Exercise
Whenever "align" occurs in a line of the material, list that line.

================

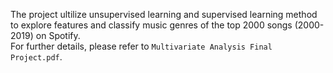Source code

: The project ultilize unsupervised learning and supervised learning method to explore features and classify music genres of the top 2000 songs (2000-2019) on Spotify. \
For further details, please refer to `Multivariate Analysis Final Project.pdf`.
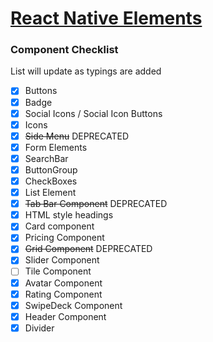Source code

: # [React Native Elements](https://github.com/react-native-training/react-native-elements)

### Component Checklist
List will update as typings are added

- [x] Buttons
- [x] Badge
- [x] Social Icons / Social Icon Buttons
- [x] Icons
- [x] ~~Side Menu~~ DEPRECATED
- [x] Form Elements
- [x] SearchBar
- [x] ButtonGroup
- [x] CheckBoxes
- [x] List Element
- [x] ~~Tab Bar Component~~ DEPRECATED
- [x] HTML style headings
- [x] Card component
- [x] Pricing Component
- [x] ~~Grid Component~~ DEPRECATED
- [x] Slider Component
- [ ] Tile Component
- [x] Avatar Component
- [x] Rating Component
- [x] SwipeDeck Component
- [x] Header Component
- [x] Divider
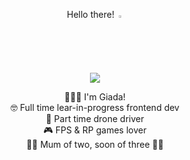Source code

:<p align="center">Hello there! <img width="2%" src="https://user-images.githubusercontent.com/74038190/213844263-a8897a51-32f4-4b3b-b5c2-e1528b89f6f3.png">
</p>

<p align="center"><img src="https://user-images.githubusercontent.com/74038190/213760686-dcb02031-af46-4b9d-a6b1-9c367a379d9f.gif"></p>

<p align="center">
🙋🏻‍♀️ I'm Giada! <br>
🤓 Full time lear-in-progress frontend dev<br>
🚁 Part time drone driver <br>
🎮 FPS & RP games lover<br>
🐶🐯 Mum of two, soon of three 🤰🏻
</p>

================

Answer to this exercise
:<p align="center">Hello there! <img width="2%" src="https://user-images.githubusercontent.com/74038190/213844263-a8897a51-32f4-4b3b-b5c2-e1528b89f6f3.png">
<p align="center"><img src="https://user-images.githubusercontent.com/74038190/213760686-dcb02031-af46-4b9d-a6b1-9c367a379d9f.gif"></p>
<p align="center">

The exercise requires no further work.